Wikstrom working to finish fiber optics in rural areas
By Anna Jauhola
Fiber optic cable is nothing new for the area, but various funding has allowed one area company to continue is rural expansion.
Wikstrom Telephone Company, based in Karlstad, has served Kittson County since 1947. Al Lundeen, company plant manager, said Wikstrom started installing fiber optic cable in the area in 1989 to provide faster and more reliable service.
Early phone lines were copper, so when companies like Wikstroms began installing dial-up internet to homes, they began to realize using fiberoptic would be a better medium.
“Copper will deliver high-speed service, but over only a very short distance,” Lundeen said. “With fiberoptic cable, we can do 1 gigabit, 10 gigabits, whatever speed of service you may need or desire over a very long distance and the signal doesn’t degrade.”

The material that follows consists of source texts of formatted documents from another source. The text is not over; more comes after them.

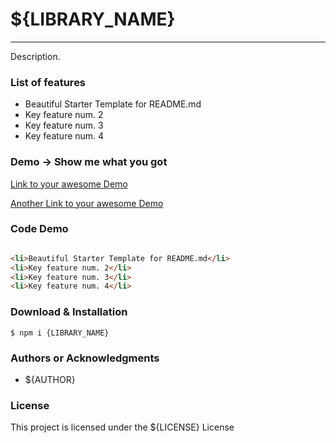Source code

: 
${LIBRARY_NAME}
=======================================

* * *

Description.

### List of features

*   Beautiful Starter Template for README.md
*   Key feature num. 2
*   Key feature num. 3
*   Key feature num. 4

### Demo -> Show me what you got

[Link to your awesome Demo](#) 

[Another Link to your awesome Demo](#)

### Code Demo

```html

<li>Beautiful Starter Template for README.md</li>
<li>Key feature num. 2</li>
<li>Key feature num. 3</li>
<li>Key feature num. 4</li>

```

### Download & Installation

```shell 
$ npm i {LIBRARY_NAME}
```


### Authors or Acknowledgments

*   ${AUTHOR}

### License

This project is licensed under the ${LICENSE} License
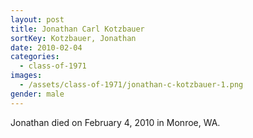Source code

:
 ```yaml
---
layout: post
title: Jonathan Carl Kotzbauer
sortKey: Kotzbauer, Jonathan
date: 2010-02-04
categories:
  - class-of-1971
images:
  - /assets/class-of-1971/jonathan-c-kotzbauer-1.png
gender: male
---
```


Jonathan died on February 4, 2010 in Monroe, WA.
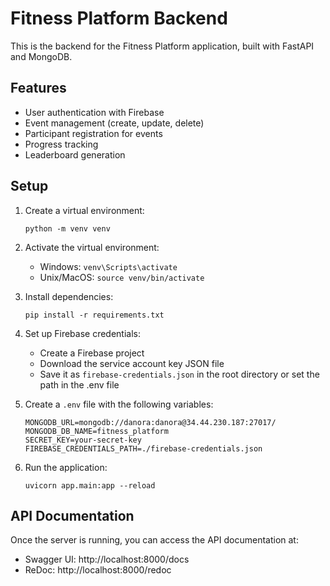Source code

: # Fitness Platform Backend

This is the backend for the Fitness Platform application, built with FastAPI and MongoDB.

## Features

- User authentication with Firebase
- Event management (create, update, delete)
- Participant registration for events
- Progress tracking
- Leaderboard generation

## Setup

1. Create a virtual environment:
   ```
   python -m venv venv
   ```

2. Activate the virtual environment:
   - Windows: `venv\Scripts\activate`
   - Unix/MacOS: `source venv/bin/activate`

3. Install dependencies:
   ```
   pip install -r requirements.txt
   ```

4. Set up Firebase credentials:
   - Create a Firebase project
   - Download the service account key JSON file
   - Save it as `firebase-credentials.json` in the root directory or set the path in the .env file

5. Create a `.env` file with the following variables:
   ```
   MONGODB_URL=mongodb://danora:danora@34.44.230.187:27017/
   MONGODB_DB_NAME=fitness_platform
   SECRET_KEY=your-secret-key
   FIREBASE_CREDENTIALS_PATH=./firebase-credentials.json
   ```

6. Run the application:
   ```
   uvicorn app.main:app --reload
   ```

## API Documentation

Once the server is running, you can access the API documentation at:
- Swagger UI: http://localhost:8000/docs
- ReDoc: http://localhost:8000/redoc 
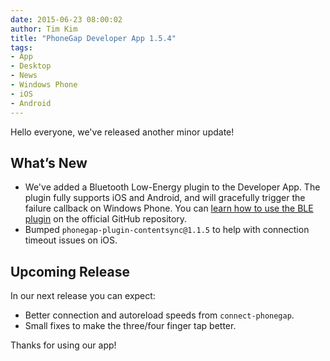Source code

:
 ```yaml
---
date: 2015-06-23 08:00:02
author: Tim Kim
title: "PhoneGap Developer App 1.5.4"
tags:
- App
- Desktop
- News
- Windows Phone
- iOS
- Android
---
```


Hello everyone, we've released another minor update!

## What’s New

* We've added a Bluetooth Low-Energy plugin to the Developer App. The plugin fully supports iOS and Android, and will gracefully trigger the failure callback on Windows Phone. You can [learn how to use the BLE plugin][1] on the official GitHub repository.
* Bumped `phonegap-plugin-contentsync@1.1.5` to help with connection timeout issues on iOS.

## Upcoming Release

In our next release you can expect:

* Better connection and autoreload speeds from `connect-phonegap`.
* Small fixes to make the three/four finger tap better.

Thanks for using our app!

[1]: https://github.com/don/cordova-plugin-ble-central
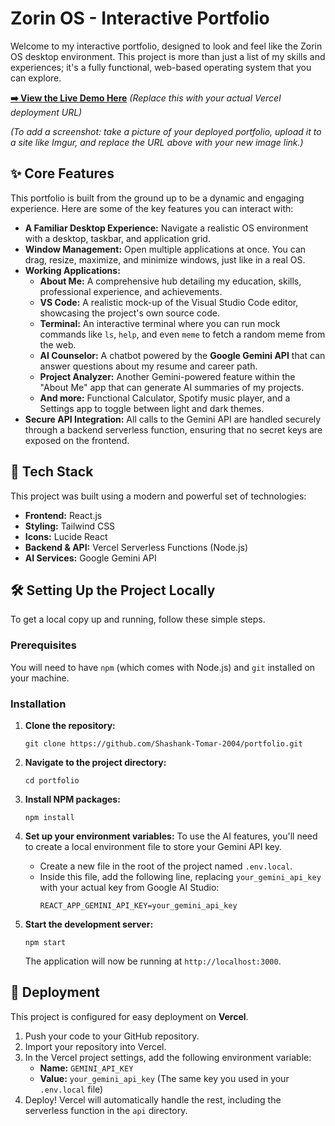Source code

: # Zorin OS - Interactive Portfolio

Welcome to my interactive portfolio, designed to look and feel like the Zorin OS desktop environment. This project is more than just a list of my skills and experiences; it's a fully functional, web-based operating system that you can explore.

**[➡️ View the Live Demo Here](https://shashank-tomar.vercel.app/)** 
*(Replace this with your actual Vercel deployment URL)*

 
*(To add a screenshot: take a picture of your deployed portfolio, upload it to a site like Imgur, and replace the URL above with your new image link.)*

## ✨ Core Features

This portfolio is built from the ground up to be a dynamic and engaging experience. Here are some of the key features you can interact with:

*   **A Familiar Desktop Experience:** Navigate a realistic OS environment with a desktop, taskbar, and application grid.
*   **Window Management:** Open multiple applications at once. You can drag, resize, maximize, and minimize windows, just like in a real OS.
*   **Working Applications:**
    *   **About Me:** A comprehensive hub detailing my education, skills, professional experience, and achievements.
    *   **VS Code:** A realistic mock-up of the Visual Studio Code editor, showcasing the project's own source code.
    *   **Terminal:** An interactive terminal where you can run mock commands like `ls`, `help`, and even `meme` to fetch a random meme from the web.
    *   **AI Counselor:** A chatbot powered by the **Google Gemini API** that can answer questions about my resume and career path.
    *   **Project Analyzer:** Another Gemini-powered feature within the "About Me" app that can generate AI summaries of my projects.
    *   **And more:** Functional Calculator, Spotify music player, and a Settings app to toggle between light and dark themes.
*   **Secure API Integration:** All calls to the Gemini API are handled securely through a backend serverless function, ensuring that no secret keys are exposed on the frontend.

## 🚀 Tech Stack

This project was built using a modern and powerful set of technologies:

*   **Frontend:** React.js
*   **Styling:** Tailwind CSS
*   **Icons:** Lucide React
*   **Backend & API:** Vercel Serverless Functions (Node.js)
*   **AI Services:** Google Gemini API

## 🛠️ Setting Up the Project Locally

To get a local copy up and running, follow these simple steps.

### Prerequisites

You will need to have `npm` (which comes with Node.js) and `git` installed on your machine.

### Installation

1.  **Clone the repository:**
    ```
    git clone https://github.com/Shashank-Tomar-2004/portfolio.git
    ```

2.  **Navigate to the project directory:**
    ```
    cd portfolio
    ```

3.  **Install NPM packages:**
    ```
    npm install
    ```

4.  **Set up your environment variables:**
    To use the AI features, you'll need to create a local environment file to store your Gemini API key.
    *   Create a new file in the root of the project named `.env.local`.
    *   Inside this file, add the following line, replacing `your_gemini_api_key` with your actual key from Google AI Studio:
        ```
        REACT_APP_GEMINI_API_KEY=your_gemini_api_key
        ```

5.  **Start the development server:**
    ```
    npm start
    ```
    The application will now be running at `http://localhost:3000`.

## 🚢 Deployment

This project is configured for easy deployment on **Vercel**.

1.  Push your code to your GitHub repository.
2.  Import your repository into Vercel.
3.  In the Vercel project settings, add the following environment variable:
    *   **Name:** `GEMINI_API_KEY`
    *   **Value:** `your_gemini_api_key` (The same key you used in your `.env.local` file)
4.  Deploy! Vercel will automatically handle the rest, including the serverless function in the `api` directory.
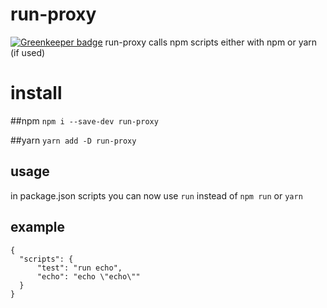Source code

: # run-proxy

[![Greenkeeper badge](https://badges.greenkeeper.io/soenkekluth/run-proxy.svg)](https://greenkeeper.io/)
run-proxy calls npm scripts either with npm or yarn (if used)


# install
##npm
`npm i --save-dev run-proxy` 

##yarn
`yarn add -D run-proxy` 


## usage

in package.json scripts you can now use `run` instead of `npm run` or `yarn`


## example


```
{
  "scripts": {
      "test": "run echo",
      "echo": "echo \"echo\""
  }
}
```
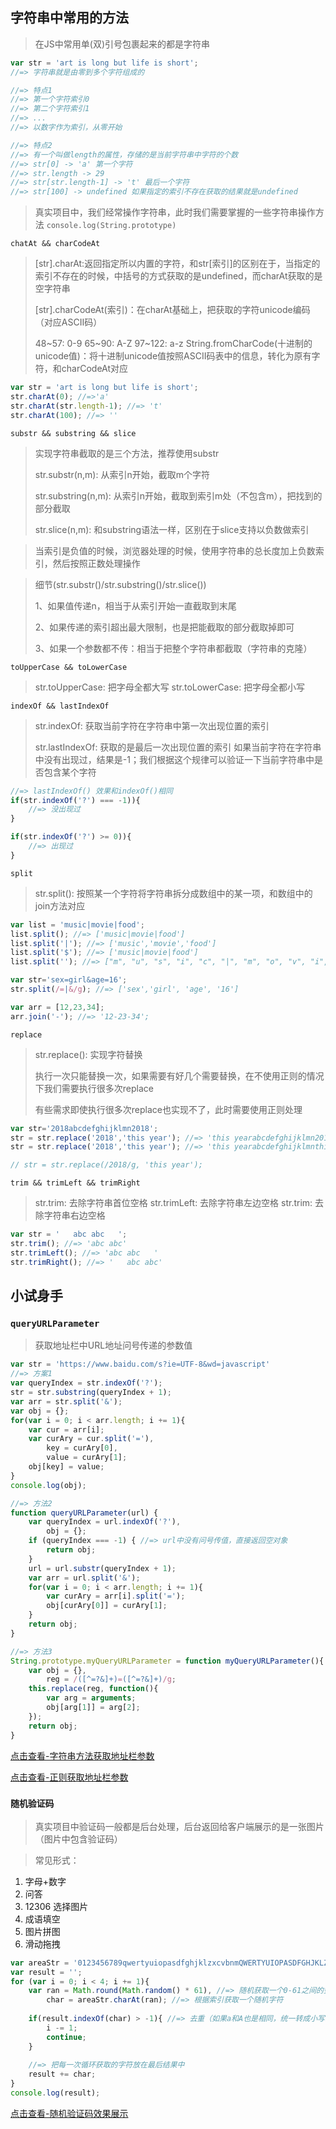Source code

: ## 字符串中常用的方法

> 在JS中常用单(双)引号包裹起来的都是字符串

```javascript
var str = 'art is long but life is short';
//=> 字符串就是由零到多个字符组成的

//=> 特点1
//=> 第一个字符索引0
//=> 第二个字符索引1
//=> ...
//=> 以数字作为索引，从零开始 

//=> 特点2
//=> 有一个叫做length的属性，存储的是当前字符串中字符的个数
//=> str[0] -> 'a' 第一个字符
//=> str.length -> 29
//=> str[str.length-1] -> 't' 最后一个字符
//=> str[100] -> undefined 如果指定的索引不存在获取的结果就是undefined
```

> 真实项目中，我们经常操作字符串，此时我们需要掌握的一些字符串操作方法
> `console.log(String.prototype)`

`chatAt && charCodeAt`

> [str].charAt:返回指定所以内置的字符，和str[索引]的区别在于，当指定的索引不存在的时候，中括号的方式获取的是undefined，而charAt获取的是空字符串
> 
> [str].charCodeAt(索引)：在charAt基础上，把获取的字符unicode编码（对应ASCII码）
> 
> 48~57: 0-9
> 65~90: A-Z
> 97~122: a-z
> String.fromCharCode(十进制的unicode值)：将十进制unicode值按照ASCII码表中的信息，转化为原有字符，和charCodeAt对应

```javascript
var str = 'art is long but life is short';
str.charAt(0); //=>'a'
str.charAt(str.length-1); //=> 't'
str.charAt(100); //=> ''
``` 

`substr && substring && slice`

> 实现字符串截取的是三个方法，推荐使用substr
> 
> str.substr(n,m): 从索引n开始，截取m个字符
> 
> str.substring(n,m): 从索引n开始，截取到索引m处（不包含m），把找到的部分截取
> 
> str.slice(n,m): 和substring语法一样，区别在于slice支持以负数做索引

> 当索引是负值的时候，浏览器处理的时候，使用字符串的总长度加上负数索引，然后按照正数处理操作


> 细节(str.substr()/str.substring()/str.slice())
> 
> 1、如果值传递n，相当于从索引开始一直截取到末尾
>
> 2、如果传递的索引超出最大限制，也是把能截取的部分截取掉即可
> 
> 3、如果一个参数都不传：相当于把整个字符串都截取（字符串的克隆）

`toUpperCase && toLowerCase`

> str.toUpperCase: 把字母全都大写 
> str.toLowerCase: 把字母全都小写

`indexOf && lastIndexOf`

> str.indexOf: 获取当前字符在字符串中第一次出现位置的索引
> 
> str.lastIndexOf: 获取的是最后一次出现位置的索引
> 如果当前字符在字符串中没有出现过，结果是-1；我们根据这个规律可以验证一下当前字符串中是否包含某个字符

```javascript
//=> lastIndexOf() 效果和indexOf()相同
if(str.indexOf('?') === -1)){
	//=> 没出现过
}

if(str.indexOf('?') >= 0)){
	//=> 出现过
}
```

`split`

> str.split(): 按照某一个字符将字符串拆分成数组中的某一项，和数组中的join方法对应

```javascript
var list = 'music|movie|food';
list.split(); //=> ['music|movie|food']
list.split('|'); //=> ['music','movie','food']
list.split('$'); //=> ['music|movie|food']
list.split(''); //=> ["m", "u", "s", "i", "c", "|", "m", "o", "v", "i", "e", "|", "f", "o", "o", "d"]

var str='sex=girl&age=16';
str.split(/=|&/g); //=> ['sex','girl', 'age', '16']

var arr = [12,23,34];
arr.join('-'); //=> '12-23-34';
```

`replace`

> str.replace(): 实现字符替换
> 
> 执行一次只能替换一次，如果需要有好几个需要替换，在不使用正则的情况下我们需要执行很多次replace
> 
> 有些需求即使执行很多次replace也实现不了，此时需要使用正则处理

```javascript
var str='2018abcdefghijklmn2018';
str = str.replace('2018','this year'); //=> 'this yearabcdefghijklmn2018'
str = str.replace('2018','this year'); //=> 'this yearabcdefghijklmnthis year'

// str = str.replace(/2018/g, 'this year');
```

`trim && trimLeft && trimRight`

> str.trim: 去除字符串首位空格
> str.trimLeft: 去除字符串左边空格
> str.trim: 去除字符串右边空格

```javascript
var str = '   abc abc   ';
str.trim(); //=> 'abc abc'
str.trimLeft(); //=> 'abc abc   '
str.trimRight(); //=> '   abc abc'
```

## 小试身手

### `queryURLParameter`

> 获取地址栏中URL地址问号传递的参数值

```javascript
var str = 'https://www.baidu.com/s?ie=UTF-8&wd=javascript'
//=> 方案1
var queryIndex = str.indexOf('?');
str = str.substring(queryIndex + 1);
var arr = str.split('&');
var obj = {};
for(var i = 0; i < arr.length; i += 1){
	var cur = arr[i];
	var curAry = cur.split('='),
		key = curAry[0],
		value = curAry[1];
	obj[key] = value;
}
console.log(obj);

//=> 方法2
function queryURLParameter(url) {
	var queryIndex = url.indexOf('?'),
		obj = {};
	if (queryIndex === -1) { //=> url中没有问号传值，直接返回空对象
		return obj;
	}
	url = url.substr(queryIndex + 1);
	var arr = url.split('&');
	for(var i = 0; i < arr.length; i += 1){
		var curAry = arr[i].split('=');
		obj[curAry[0]] = curAry[1];
	}
	return obj;
}

//=> 方法3
String.prototype.myQueryURLParameter = function myQueryURLParameter(){
	var obj = {},
		reg = /([^=?&]+)=([^=?&]+)/g;
	this.replace(reg, function(){
		var arg = arguments;
		obj[arg[1]] = arg[2];
	});
	return obj;
}
```

[点击查看-字符串方法获取地址栏参数](https://codepen.io/smileyby/pen/djNRQx)

[点击查看-正则获取地址栏参数](https://codepen.io/smileyby/pen/JBEJVV)

### `随机验证码`

> 真实项目中验证码一般都是后台处理，后台返回给客户端展示的是一张图片（图片中包含验证码）

> 常见形式：

1. 字母+数字
2. 问答
3. 12306 选择图片
4. 成语填空
5. 图片拼图
6. 滑动拖拽

```javascript
var areaStr = '0123456789qwertyuiopasdfghjklzxcvbnmQWERTYUIOPASDFGHJKLZXCVBNM';
var result = '';
for (var i = 0; i < 4; i += 1){
	var ran = Math.round(Math.random() * 61), //=> 随机获取一个0-61之间的整数，作为接下来获取字符的索引
		char = areaStr.charAt(ran); //=> 根据索引获取一个随机字符
	
	if(result.indexOf(char) > -1){ //=> 去重（如果a和A也是相同，统一转成小写或大小在进行比较）
		i -= 1;
		continue;
	}
	
	//=> 把每一次循环获取的字符放在最后结果中
	result += char; 
}
console.log(result);
```

[点击查看-随机验证码效果展示](https://codepen.io/smileyby/pen/ejgEpQ)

He said a customer in town could receive 20 to 50 megabits of internet seamlessly through copper wire. But those same wires connected to a rural home a few miles out of town would deliver 1 megabit.
“That’s if you’re lucky,” Lundeen said. “Fiber optic is the only real way to get good broadband service and high-speed internet.”
Wikstrom’s real drive to create a comprehensive fiber-optic network for its most rural customers came in 2011 when many companies received federal stimulus grant money. At that time, Wikstrom built and rebuilt a 10-gigabit data network across the company from Grand Forks, N.D., to Williams, Minn.
“We were allowed to use that stimulus money to build a new data network and also to build rural fiber to the homes in rural areas of Karlstad and Greenbush,” Lundeen said. “In 2012, we built fiber to a number of cabinets in the country to those who didn’t have any decent internet service.”
Also with stimulus money, Wikstrom overbuilt the towns of Lake Bronson, Lancaster, Argyle, Stephen, Kennedy and Hallock.
In 2017, the company received funding through the Connect America Fund, which is money that was originally taxed to telephone companies and then redistributed to improve connections.
With that money, Wikstrom was able to prioritize building service to those who had no service or under 10 megabits of service in rural areas.
Since 2018, Wikstrom has plowed nearly 1,000 miles of fiberoptic cable throughout its system to provide better service. In Kittson County, they were able to install 65 miles of line to 120 customers – a project costing a little over $1 million, Lundeen said.
Most recently, Wikstrom has been working to finish installing fiber optic cable in the Lancaster area. Lundeen said they have finished installation for the immediate surrounding area and have installed cabinets in Caribou and east of Lancaster.
He said they plan to finish plowing line north along County Road 4 from where it intersects with County Road 15.
“For 2020, the plan is to get all our rural customers in Kittson County connected. There are another 50 miles of cable left,” Lundeen said. “That’s another $800,000 to build those. So, all our customers in rural areas will have fiber to the home for high-speed internet and decent digital phone service.”
This entire project to build and rebuild the fiber-optic network will, upon completion, cost between $30 million and $40 million. Lundeen said 1 mile of fiber optic cable costs between $12,000 and $15,000 to install. Between 2014 and 2017, Wikstrom received a couple of million dollars’ worth of matching grant funds from the Minnesota Border to Border program.
“We’ve been fortunate to get three of the Border to Border grants, which were very generous,” Lundeen said. “They’re great people to work with to build fiber for our customers.”
In such a rural area, broadband is becoming more important all the time as many people rely on their cell phones. Lundeen said the only reason many people get a decent signal to make a phone call is because their phone uses a WiFi connection.
“In Karlstad, for example, there is no Verizon tower within a decent distance. The closest one is in Pelan and then the next is north of Hallock,” Lundeen said. “We don’t have very good coverage, but I have good coverage in my house because I have broadband internet.”
He said fiber optic cable puts the wire in wireless, which is good news to customers in remote areas throughout Kittson County. Although landline phones are still available and in use, many people only use cell phones.
With a reliable WiFi connection, and effort put in by companies like Wikstrom, rural customers continue to move forward with the technology of the 21st century.